A bit of news since my last post …
Friday came round and XXX and I had agreed to hang out to “have a chat” about a possible relationship between us. He arrived an hour after he said he would because he ended up getting dinner with his family out, so by the time he did get to my place it was 8pm or even a little after that. We went straight to the main living area where the rest of my family was, which made it impossible for us to have a serious talk. In the end we settled on the couch and watched a movie with my parents. Sometimes during the movie he or I would make a really lame comment, and he’d give me this “can’t believe you just said that” look and we’d proceed to have a good chuckle.
He didn’t seem to be thinking about the serious conversation I wanted us to have, like he’d just forgotten why he even came to my home in the first place. It was slightly annoying for me! Especially when as soon as the movie finished, at around 11pm, he asked me to drive him back to his place. I was so unhappy that we hadn’t had the chat we had been supposed to have, that I complained a little in the car, and he said we’d have a chat tomorrow (i.e. Saturday). Actually he was like, “stop being lame!” and we hugged good-bye. lol. When I hopped into bed that evening I realised a few things: the discussion I wanted XXX and I to have is probably a little difficult for him to have or he may need/want more time to articulate his thoughts; and I also felt grateful for him to have called me out on being lame – like how honest was he! It actually made me think (of all things) that his honesty actually is a sign of love somehow (like he cares enough to point out when I’m being too dramatic or irrational).
So yesterday he messaged me and suggested we get a mocha from San Churro’s (YAY). He picked me up and off we went. The mocha was delicious (lol we also got a mocha on Monday!), and we spent half an hour or so talking and ranting about our students and teaching music in general. After, we went back home and rehearsed. We sight-read through some new repertoire and played through some pieces we have played before. It was super fun, as usual (gosh, I just love playing music with him). He said next year he’d like to audition for this music competition where the winning prize is some exchange in London, and he also said if he gets it I would have to go with him. Obviously, I wasn’t exactly sure how to react because 1) we are not officially in a relationship but 2) then he says something like that?! I just smiled and said sure or something like that, lol.
Anyways, then we had dinner with the entire family, lots of fun … and after we went in my room and watched some stand-up comedians on YouTube until it was time to sleep.
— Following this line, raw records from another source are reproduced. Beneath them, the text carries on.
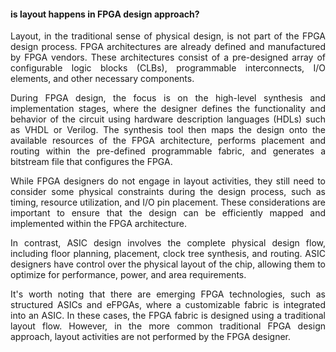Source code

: #### is layout happens in FPGA design approach?

<p align="justify">Layout, in the traditional sense of physical design, is not part of the FPGA design process. FPGA architectures are already defined and manufactured by FPGA vendors. These architectures consist of a pre-designed array of configurable logic blocks (CLBs), programmable interconnects, I/O elements, and other necessary components.</p>

<p align="justify">During FPGA design, the focus is on the high-level synthesis and implementation stages, where the designer defines the functionality and behavior of the circuit using hardware description languages (HDLs) such as VHDL or Verilog. The synthesis tool then maps the design onto the available resources of the FPGA architecture, performs placement and routing within the pre-defined programmable fabric, and generates a bitstream file that configures the FPGA.</p>

<p align="justify">While FPGA designers do not engage in layout activities, they still need to consider some physical constraints during the design process, such as timing, resource utilization, and I/O pin placement. These considerations are important to ensure that the design can be efficiently mapped and implemented within the FPGA architecture.</p>

<p align="justify">In contrast, ASIC design involves the complete physical design flow, including floor planning, placement, clock tree synthesis, and routing. ASIC designers have control over the physical layout of the chip, allowing them to optimize for performance, power, and area requirements.</p>

<p align="justify">It's worth noting that there are emerging FPGA technologies, such as structured ASICs and eFPGAs, where a customizable fabric is integrated into an ASIC. In these cases, the FPGA fabric is designed using a traditional layout flow. However, in the more common traditional FPGA design approach, layout activities are not performed by the FPGA designer.</p>
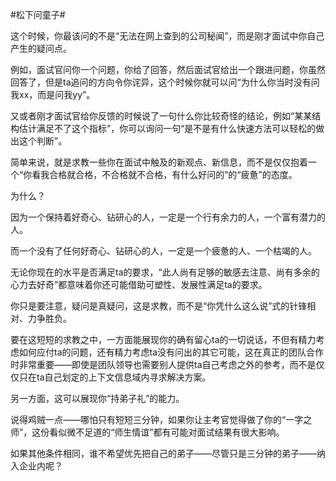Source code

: #松下问童子#

这个时候，你最该问的不是“无法在网上查到的公司秘闻”，而是刚才面试中你自己产生的疑问点。

例如，面试官问你一个问题，你给了回答，然后面试官给出一个跟进问题，你虽然回答了，但是ta追问的方向令你诧异，这个时候你就可以问“为什么你当时没有问我xx，而是问我yy”。

又或者刚才面试官给你反馈的时候说了一句什么你比较奇怪的结论，例如“某某结构估计满足不了这个指标”，你可以询问一句“是不是有什么快速方法可以轻松的做出这个判断”。

简单来说，就是求教一些你在面试中触及的新观点、新信息，而不是仅仅抱着一个“你看我合格就合格，不合格就不合格，有什么好问的”的“疲惫”的态度。

为什么？

因为一个保持着好奇心、钻研心的人，一定是一个行有余力的人，一个富有潜力的人。

而一个没有了任何好奇心、钻研心的人，一定是一个疲惫的人、一个枯竭的人。

无论你现在的水平是否满足ta的要求，“此人尚有足够的敏感去注意、尚有多余的心力去好奇”都意味着你还可能借助可塑性、发展性满足ta的要求。

你只是要注意，疑问是真疑问，这是求教，而不是“你凭什么这么说”式的针锋相对、力争胜负。

要在这短短的求教之中，一方面能展现你的确有留心ta的一切说话，不但有精力考虑如何应付ta的问题，还有精力考虑ta没有问出的其它可能，这在真正的团队合作时非常重要——即使是团队领导也需要别人提供ta自己考虑之外的参考，而不是仅仅只在ta自己划定的上下文信息域内寻求解决方案。

另一方面，这可以展现你“持弟子礼”的能力。

说得鸡贼一点——哪怕只有短短三分钟，如果你让主考官觉得做了你的“一字之师”，这份看似微不足道的“师生情谊”都有可能对面试结果有很大影响。

如果其他条件相同，谁不希望优先把自己的弟子——尽管只是三分钟的弟子——纳入企业内呢？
We FINALLY had a good honest chat and all I am going to say is that XXX actually sort of wants a relationship with me too but he would like us to “ease into it”. It turns out both of us feel really excited at the prospect of dating and being in a relationship, but at the time we are both very insecure (about ourselves but also each other).
I am very happy with the situation for a number of reasons. First, whilst I did ask him out, it wasn’t necessarily a relationship per se that I was after. Rather, it was some type of confirmation that he feels some sort of commitment to me. I now believe he does. Secondly, a relationship isn’t the goal; for me, the bond and connection is. I would rather we keep the super healthy happy stable strong connection that we have and nurture it in the right way, than rush through things. I believe it will take us where we need to go and be. Thirdly, I do still have insecurities myself so it is good to take time and voice our fears openly and honestly to each other without having yet any solid commitment. So I have nothing to complain about! XXX is seriously the bestest!!! 😀
Anyways, more and more I think that XXX is the right guy for me. It’s not just that we care for each other a lot, work on different really exciting projects together, have lots of empathy and respect for each other, laugh at the same things and that we generally have a similar personality … but I also think he is the right guy for me because:
- my parents seem to like him a lot. Like I remember when XXX first came to my house after his exchange in LA, like dad was pretty excited to see him again, and my mum was very curious to hear all that he had to say about LA. XXX makes my dad laugh a lot which is so nice to see, it’s almost like they have a bond of their own (I’m probs exaggerating a tiny bit here but …..!). Also both my dad and XXX are obsessed by space and anything to do with NASA, SpaceX and all that type of thing, so it gives them something to talk about. I just love how comfortable XXX is around my parents and that my parents seem to enjoy his company a lot, too; for me that is super important.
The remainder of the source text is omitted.